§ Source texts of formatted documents
——

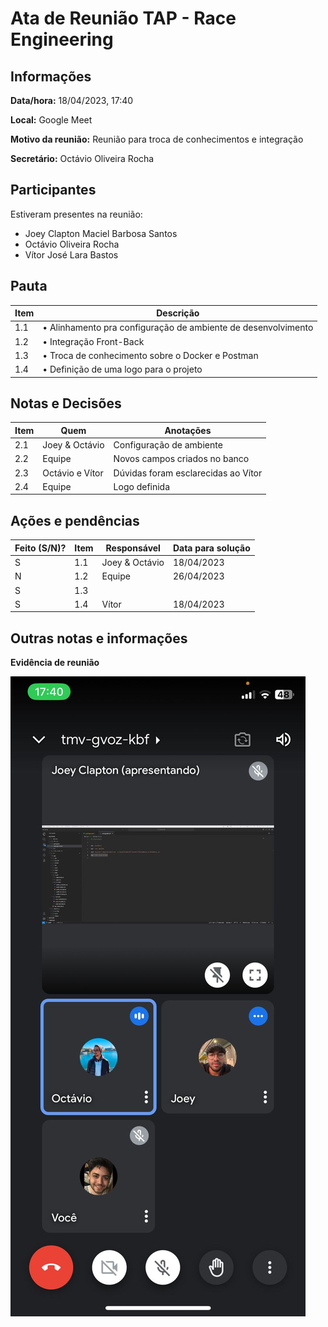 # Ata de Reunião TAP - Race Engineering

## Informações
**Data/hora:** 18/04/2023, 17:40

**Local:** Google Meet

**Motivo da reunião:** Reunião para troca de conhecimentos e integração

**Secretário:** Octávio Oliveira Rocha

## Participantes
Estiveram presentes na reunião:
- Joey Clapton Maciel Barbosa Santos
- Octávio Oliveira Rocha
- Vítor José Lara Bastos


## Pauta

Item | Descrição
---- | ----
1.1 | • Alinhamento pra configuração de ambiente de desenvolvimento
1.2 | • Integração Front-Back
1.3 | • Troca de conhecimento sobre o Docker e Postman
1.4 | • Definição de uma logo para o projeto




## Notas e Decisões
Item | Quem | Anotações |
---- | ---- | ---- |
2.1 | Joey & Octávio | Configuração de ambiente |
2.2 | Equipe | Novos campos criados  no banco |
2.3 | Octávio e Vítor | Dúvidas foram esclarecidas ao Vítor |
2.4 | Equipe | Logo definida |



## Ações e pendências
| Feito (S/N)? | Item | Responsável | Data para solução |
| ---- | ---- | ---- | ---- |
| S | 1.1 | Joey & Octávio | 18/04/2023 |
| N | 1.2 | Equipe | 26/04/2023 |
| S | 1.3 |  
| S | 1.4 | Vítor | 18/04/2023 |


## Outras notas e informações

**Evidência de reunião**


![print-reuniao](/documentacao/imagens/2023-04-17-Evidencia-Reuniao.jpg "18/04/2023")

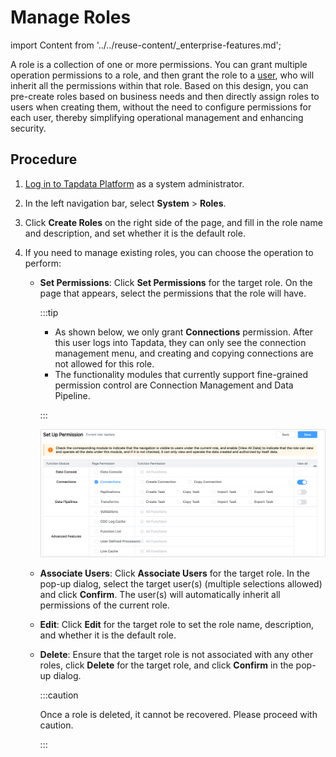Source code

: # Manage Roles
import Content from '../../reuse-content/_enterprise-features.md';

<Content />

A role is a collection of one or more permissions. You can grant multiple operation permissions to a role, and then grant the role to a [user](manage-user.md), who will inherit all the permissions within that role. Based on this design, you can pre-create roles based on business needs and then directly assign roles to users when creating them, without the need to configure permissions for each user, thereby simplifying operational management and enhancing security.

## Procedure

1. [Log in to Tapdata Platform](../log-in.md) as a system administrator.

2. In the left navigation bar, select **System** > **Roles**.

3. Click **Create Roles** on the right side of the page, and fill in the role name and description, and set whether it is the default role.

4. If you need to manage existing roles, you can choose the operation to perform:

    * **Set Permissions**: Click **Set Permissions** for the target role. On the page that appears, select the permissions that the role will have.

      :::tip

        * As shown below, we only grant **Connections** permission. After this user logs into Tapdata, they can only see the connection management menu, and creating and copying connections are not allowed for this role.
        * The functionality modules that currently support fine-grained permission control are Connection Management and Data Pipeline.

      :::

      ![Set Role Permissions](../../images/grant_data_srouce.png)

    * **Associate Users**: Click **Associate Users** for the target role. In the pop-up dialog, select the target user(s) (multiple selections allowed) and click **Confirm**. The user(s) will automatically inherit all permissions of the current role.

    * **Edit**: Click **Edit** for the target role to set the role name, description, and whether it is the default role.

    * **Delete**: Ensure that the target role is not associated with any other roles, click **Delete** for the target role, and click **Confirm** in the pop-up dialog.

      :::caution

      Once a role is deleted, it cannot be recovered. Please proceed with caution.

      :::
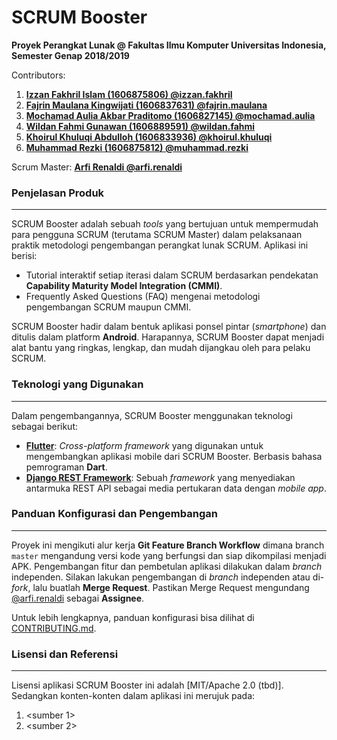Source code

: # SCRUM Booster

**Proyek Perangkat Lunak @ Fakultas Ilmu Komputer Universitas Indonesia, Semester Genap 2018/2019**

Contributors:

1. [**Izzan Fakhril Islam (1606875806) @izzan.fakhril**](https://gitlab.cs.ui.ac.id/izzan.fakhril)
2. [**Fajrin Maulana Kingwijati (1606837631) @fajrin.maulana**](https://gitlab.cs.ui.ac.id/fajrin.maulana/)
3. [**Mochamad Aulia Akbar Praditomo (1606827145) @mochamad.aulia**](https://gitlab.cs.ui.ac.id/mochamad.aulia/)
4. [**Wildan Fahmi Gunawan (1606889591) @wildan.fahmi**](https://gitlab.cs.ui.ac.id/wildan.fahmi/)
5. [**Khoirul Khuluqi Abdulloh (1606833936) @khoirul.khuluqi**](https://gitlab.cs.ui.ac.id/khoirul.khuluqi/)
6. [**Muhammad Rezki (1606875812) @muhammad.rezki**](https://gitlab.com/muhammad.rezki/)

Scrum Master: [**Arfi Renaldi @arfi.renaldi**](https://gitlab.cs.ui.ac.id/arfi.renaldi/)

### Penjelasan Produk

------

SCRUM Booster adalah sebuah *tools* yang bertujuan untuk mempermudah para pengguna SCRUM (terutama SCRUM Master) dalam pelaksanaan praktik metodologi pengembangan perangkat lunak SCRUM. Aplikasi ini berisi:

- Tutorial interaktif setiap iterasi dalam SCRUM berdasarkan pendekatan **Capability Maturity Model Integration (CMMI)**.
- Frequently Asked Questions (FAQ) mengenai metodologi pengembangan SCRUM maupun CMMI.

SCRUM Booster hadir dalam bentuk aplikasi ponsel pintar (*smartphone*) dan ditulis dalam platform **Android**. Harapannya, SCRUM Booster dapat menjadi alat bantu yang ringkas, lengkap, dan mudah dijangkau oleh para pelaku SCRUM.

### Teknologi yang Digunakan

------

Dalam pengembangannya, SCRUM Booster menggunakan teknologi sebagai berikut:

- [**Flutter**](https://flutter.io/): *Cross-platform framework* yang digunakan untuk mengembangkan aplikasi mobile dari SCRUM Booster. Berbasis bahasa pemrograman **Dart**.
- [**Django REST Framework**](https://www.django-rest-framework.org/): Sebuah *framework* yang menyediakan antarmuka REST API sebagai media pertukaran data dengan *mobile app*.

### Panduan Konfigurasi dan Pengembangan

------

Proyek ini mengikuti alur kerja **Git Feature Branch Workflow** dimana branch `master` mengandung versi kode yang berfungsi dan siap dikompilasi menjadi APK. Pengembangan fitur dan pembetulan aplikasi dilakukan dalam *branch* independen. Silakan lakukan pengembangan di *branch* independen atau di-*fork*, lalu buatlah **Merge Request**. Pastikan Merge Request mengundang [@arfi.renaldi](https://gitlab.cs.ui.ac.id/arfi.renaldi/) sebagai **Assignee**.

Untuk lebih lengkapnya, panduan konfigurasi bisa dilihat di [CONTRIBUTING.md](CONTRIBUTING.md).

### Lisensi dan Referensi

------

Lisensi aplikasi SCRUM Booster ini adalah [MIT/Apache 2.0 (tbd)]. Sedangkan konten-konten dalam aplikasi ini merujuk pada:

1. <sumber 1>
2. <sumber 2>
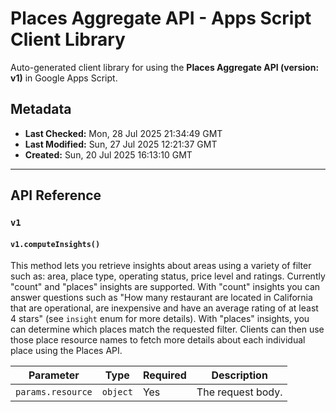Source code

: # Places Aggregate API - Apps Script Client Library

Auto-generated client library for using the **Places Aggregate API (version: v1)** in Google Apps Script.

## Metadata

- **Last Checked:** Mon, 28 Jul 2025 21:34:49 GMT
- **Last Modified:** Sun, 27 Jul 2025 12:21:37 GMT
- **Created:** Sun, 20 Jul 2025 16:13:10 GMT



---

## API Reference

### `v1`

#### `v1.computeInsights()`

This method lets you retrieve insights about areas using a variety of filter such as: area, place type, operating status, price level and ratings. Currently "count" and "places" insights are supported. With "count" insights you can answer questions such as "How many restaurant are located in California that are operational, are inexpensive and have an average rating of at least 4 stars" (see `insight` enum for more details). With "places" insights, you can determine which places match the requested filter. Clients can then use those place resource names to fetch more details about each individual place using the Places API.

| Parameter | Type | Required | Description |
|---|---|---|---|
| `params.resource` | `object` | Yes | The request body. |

——

§ Problem details
Return every line of the records exactly as given, pictures excluded.

§ Solved exercise
 # Ata de Reunião TAP - Race Engineering

## Informações
**Data/hora:** 18/04/2023, 17:40

**Local:** Google Meet

**Motivo da reunião:** Reunião para troca de conhecimentos e integração

**Secretário:** Octávio Oliveira Rocha

## Participantes
Estiveram presentes na reunião:
- Joey Clapton Maciel Barbosa Santos
- Octávio Oliveira Rocha
- Vítor José Lara Bastos


## Pauta

Item | Descrição
---- | ----
1.1 | • Alinhamento pra configuração de ambiente de desenvolvimento
1.2 | • Integração Front-Back
1.3 | • Troca de conhecimento sobre o Docker e Postman
1.4 | • Definição de uma logo para o projeto




## Notas e Decisões
Item | Quem | Anotações |
---- | ---- | ---- |
2.1 | Joey & Octávio | Configuração de ambiente |
2.2 | Equipe | Novos campos criados  no banco |
2.3 | Octávio e Vítor | Dúvidas foram esclarecidas ao Vítor |
2.4 | Equipe | Logo definida |



## Ações e pendências
| Feito (S/N)? | Item | Responsável | Data para solução |
| ---- | ---- | ---- | ---- |
| S | 1.1 | Joey & Octávio | 18/04/2023 |
| N | 1.2 | Equipe | 26/04/2023 |
| S | 1.3 |  
| S | 1.4 | Vítor | 18/04/2023 |


## Outras notas e informações

**Evidência de reunião**


![print-reuniao](/documentacao/imagens/2023-04-17-Evidencia-Reuniao.jpg "18/04/2023")

Source code

: # Manage Roles
import Content from '../../reuse-content/_enterprise-features.md';

<Content />

A role is a collection of one or more permissions. You can grant multiple operation permissions to a role, and then grant the role to a [user](manage-user.md), who will inherit all the permissions within that role. Based on this design, you can pre-create roles based on business needs and then directly assign roles to users when creating them, without the need to configure permissions for each user, thereby simplifying operational management and enhancing security.

## Procedure

1. [Log in to Tapdata Platform](../log-in.md) as a system administrator.

2. In the left navigation bar, select **System** > **Roles**.

3. Click **Create Roles** on the right side of the page, and fill in the role name and description, and set whether it is the default role.

4. If you need to manage existing roles, you can choose the operation to perform:

    * **Set Permissions**: Click **Set Permissions** for the target role. On the page that appears, select the permissions that the role will have.

      :::tip

        * As shown below, we only grant **Connections** permission. After this user logs into Tapdata, they can only see the connection management menu, and creating and copying connections are not allowed for this role.
        * The functionality modules that currently support fine-grained permission control are Connection Management and Data Pipeline.

      :::

      ![Set Role Permissions](../../images/grant_data_srouce.png)

    * **Associate Users**: Click **Associate Users** for the target role. In the pop-up dialog, select the target user(s) (multiple selections allowed) and click **Confirm**. The user(s) will automatically inherit all permissions of the current role.

    * **Edit**: Click **Edit** for the target role to set the role name, description, and whether it is the default role.

    * **Delete**: Ensure that the target role is not associated with any other roles, click **Delete** for the target role, and click **Confirm** in the pop-up dialog.

      :::caution

      Once a role is deleted, it cannot be recovered. Please proceed with caution.

      :::
Source code

: # SCRUM Booster

**Proyek Perangkat Lunak @ Fakultas Ilmu Komputer Universitas Indonesia, Semester Genap 2018/2019**

Contributors:

1. [**Izzan Fakhril Islam (1606875806) @izzan.fakhril**](https://gitlab.cs.ui.ac.id/izzan.fakhril)
2. [**Fajrin Maulana Kingwijati (1606837631) @fajrin.maulana**](https://gitlab.cs.ui.ac.id/fajrin.maulana/)
3. [**Mochamad Aulia Akbar Praditomo (1606827145) @mochamad.aulia**](https://gitlab.cs.ui.ac.id/mochamad.aulia/)
4. [**Wildan Fahmi Gunawan (1606889591) @wildan.fahmi**](https://gitlab.cs.ui.ac.id/wildan.fahmi/)
5. [**Khoirul Khuluqi Abdulloh (1606833936) @khoirul.khuluqi**](https://gitlab.cs.ui.ac.id/khoirul.khuluqi/)
6. [**Muhammad Rezki (1606875812) @muhammad.rezki**](https://gitlab.com/muhammad.rezki/)

Scrum Master: [**Arfi Renaldi @arfi.renaldi**](https://gitlab.cs.ui.ac.id/arfi.renaldi/)

### Penjelasan Produk

------

SCRUM Booster adalah sebuah *tools* yang bertujuan untuk mempermudah para pengguna SCRUM (terutama SCRUM Master) dalam pelaksanaan praktik metodologi pengembangan perangkat lunak SCRUM. Aplikasi ini berisi:

- Tutorial interaktif setiap iterasi dalam SCRUM berdasarkan pendekatan **Capability Maturity Model Integration (CMMI)**.
- Frequently Asked Questions (FAQ) mengenai metodologi pengembangan SCRUM maupun CMMI.

SCRUM Booster hadir dalam bentuk aplikasi ponsel pintar (*smartphone*) dan ditulis dalam platform **Android**. Harapannya, SCRUM Booster dapat menjadi alat bantu yang ringkas, lengkap, dan mudah dijangkau oleh para pelaku SCRUM.

### Teknologi yang Digunakan

------

Dalam pengembangannya, SCRUM Booster menggunakan teknologi sebagai berikut:

- [**Flutter**](https://flutter.io/): *Cross-platform framework* yang digunakan untuk mengembangkan aplikasi mobile dari SCRUM Booster. Berbasis bahasa pemrograman **Dart**.
- [**Django REST Framework**](https://www.django-rest-framework.org/): Sebuah *framework* yang menyediakan antarmuka REST API sebagai media pertukaran data dengan *mobile app*.

### Panduan Konfigurasi dan Pengembangan

------

Proyek ini mengikuti alur kerja **Git Feature Branch Workflow** dimana branch `master` mengandung versi kode yang berfungsi dan siap dikompilasi menjadi APK. Pengembangan fitur dan pembetulan aplikasi dilakukan dalam *branch* independen. Silakan lakukan pengembangan di *branch* independen atau di-*fork*, lalu buatlah **Merge Request**. Pastikan Merge Request mengundang [@arfi.renaldi](https://gitlab.cs.ui.ac.id/arfi.renaldi/) sebagai **Assignee**.

Untuk lebih lengkapnya, panduan konfigurasi bisa dilihat di [CONTRIBUTING.md](CONTRIBUTING.md).

### Lisensi dan Referensi

------

Lisensi aplikasi SCRUM Booster ini adalah [MIT/Apache 2.0 (tbd)]. Sedangkan konten-konten dalam aplikasi ini merujuk pada:

1. <sumber 1>
2. <sumber 2>
Source code

: # Places Aggregate API - Apps Script Client Library

Auto-generated client library for using the **Places Aggregate API (version: v1)** in Google Apps Script.

## Metadata

- **Last Checked:** Mon, 28 Jul 2025 21:34:49 GMT
- **Last Modified:** Sun, 27 Jul 2025 12:21:37 GMT
- **Created:** Sun, 20 Jul 2025 16:13:10 GMT



---

## API Reference

### `v1`

#### `v1.computeInsights()`

This method lets you retrieve insights about areas using a variety of filter such as: area, place type, operating status, price level and ratings. Currently "count" and "places" insights are supported. With "count" insights you can answer questions such as "How many restaurant are located in California that are operational, are inexpensive and have an average rating of at least 4 stars" (see `insight` enum for more details). With "places" insights, you can determine which places match the requested filter. Clients can then use those place resource names to fetch more details about each individual place using the Places API.

| Parameter | Type | Required | Description |
|---|---|---|---|
| `params.resource` | `object` | Yes | The request body. |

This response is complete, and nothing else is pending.